The proposal makes explicit the promise of flexibility around the EDAM for EIM members, who would still retain their own balancing authority and planning functions — unlike entities participating in an RTO/ISO.

“The EDAM will incorporate the same principles of the Western EIM: voluntary participation, low-entry cost, no exit fees and retention of balancing authorities’ operational control over their resources and transmission,” CAISO said. “Participation in EDAM will be optional for EIM entities. Therefore, the proposed design must contemplate that some EIM entities may still elect to participate only in the CAISO’s real-time market and not EDAM. However, participating in the EDAM requires participation in the EIM.”

The proposal touted the expected benefits of EDAM, including using CAISO’s existing day-ahead market capabilities “for more efficient hourly shaped economic transactions across the West,” lower renewable integration costs because of increased geographic and resource diversity and reduced renewable curtailments.

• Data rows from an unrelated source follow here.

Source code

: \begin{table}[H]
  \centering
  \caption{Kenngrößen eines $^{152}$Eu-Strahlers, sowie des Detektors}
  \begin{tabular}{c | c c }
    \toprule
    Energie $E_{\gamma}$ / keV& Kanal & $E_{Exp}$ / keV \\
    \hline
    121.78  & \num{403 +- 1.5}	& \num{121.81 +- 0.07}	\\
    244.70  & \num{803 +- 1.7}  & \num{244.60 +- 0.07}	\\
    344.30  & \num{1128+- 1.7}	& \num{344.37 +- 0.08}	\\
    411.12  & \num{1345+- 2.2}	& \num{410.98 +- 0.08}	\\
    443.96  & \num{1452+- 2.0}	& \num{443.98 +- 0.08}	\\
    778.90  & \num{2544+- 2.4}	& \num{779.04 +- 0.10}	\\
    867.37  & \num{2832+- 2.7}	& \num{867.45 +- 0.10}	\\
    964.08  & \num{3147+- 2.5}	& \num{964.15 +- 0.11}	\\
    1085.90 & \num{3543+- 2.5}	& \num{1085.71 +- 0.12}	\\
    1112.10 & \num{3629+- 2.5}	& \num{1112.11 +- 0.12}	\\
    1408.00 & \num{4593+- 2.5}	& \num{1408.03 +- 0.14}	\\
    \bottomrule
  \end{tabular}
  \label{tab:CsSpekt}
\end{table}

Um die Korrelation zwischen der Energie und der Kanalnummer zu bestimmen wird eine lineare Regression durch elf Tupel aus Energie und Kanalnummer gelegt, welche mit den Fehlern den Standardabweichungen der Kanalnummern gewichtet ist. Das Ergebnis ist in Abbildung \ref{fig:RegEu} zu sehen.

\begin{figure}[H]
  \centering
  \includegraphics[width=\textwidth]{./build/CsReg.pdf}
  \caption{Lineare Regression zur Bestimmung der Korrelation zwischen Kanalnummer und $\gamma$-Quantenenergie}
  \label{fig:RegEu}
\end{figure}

It also cited improved reliability through better coordination among Western BAs, a conclusion that aligns with the preliminary findings of a WECC study released early this year showing that the reliability benefits of EDAM will likely outweigh any risks. (See Study Gauges Reliability Benefits of EIM Day-ahead.)

No Leaning

The EDAM straw proposal makes clear that participating load-serving entities — and their state or local regulators — retain responsibility for resource adequacy. But CAISO envisions EDAM will rely on a day-ahead resource sufficiency evaluation similar to the one currently in place for the real-time EIM to ensure that no participating BA leans on other BAs to meet its RA requirements.

Western stakeholders “expressed explicit concerns that leaning can enable balancing authority areas to systematically avoid self-sufficient forward procurement practices, which would erode the regional diversity benefits that can be obtained through the EDAM,” CAISO said. “Given the potential incentive to avoid forward procurement to serve their load, several stakeholders suggested the resource sufficiency evaluation should serve in a preventative mitigation function rather than a retroactive financial penalty as it would be difficult to determine the appropriate level of financial penalty.”

CAISO EIM day-ahead
CAISO’s proposed resource sufficiency evaluation timeline for the EIM extended day-ahead market | CAISO

CAISO’s proposal calls for the resource sufficiency evaluation to require that all participating BAs “offer sufficient resources to meet their bid-in demand, reliability capacity to meet forecasted net load, … ramp capability to meet their 24-hour net demand variation and their forecasted ancillary service and imbalance reserve requirements.” Any BA that fails the evaluation will not be permitted to engage in transfers within the EDAM “beyond the amount of contracted capacity and transfer capability” demonstrated by the evaluation.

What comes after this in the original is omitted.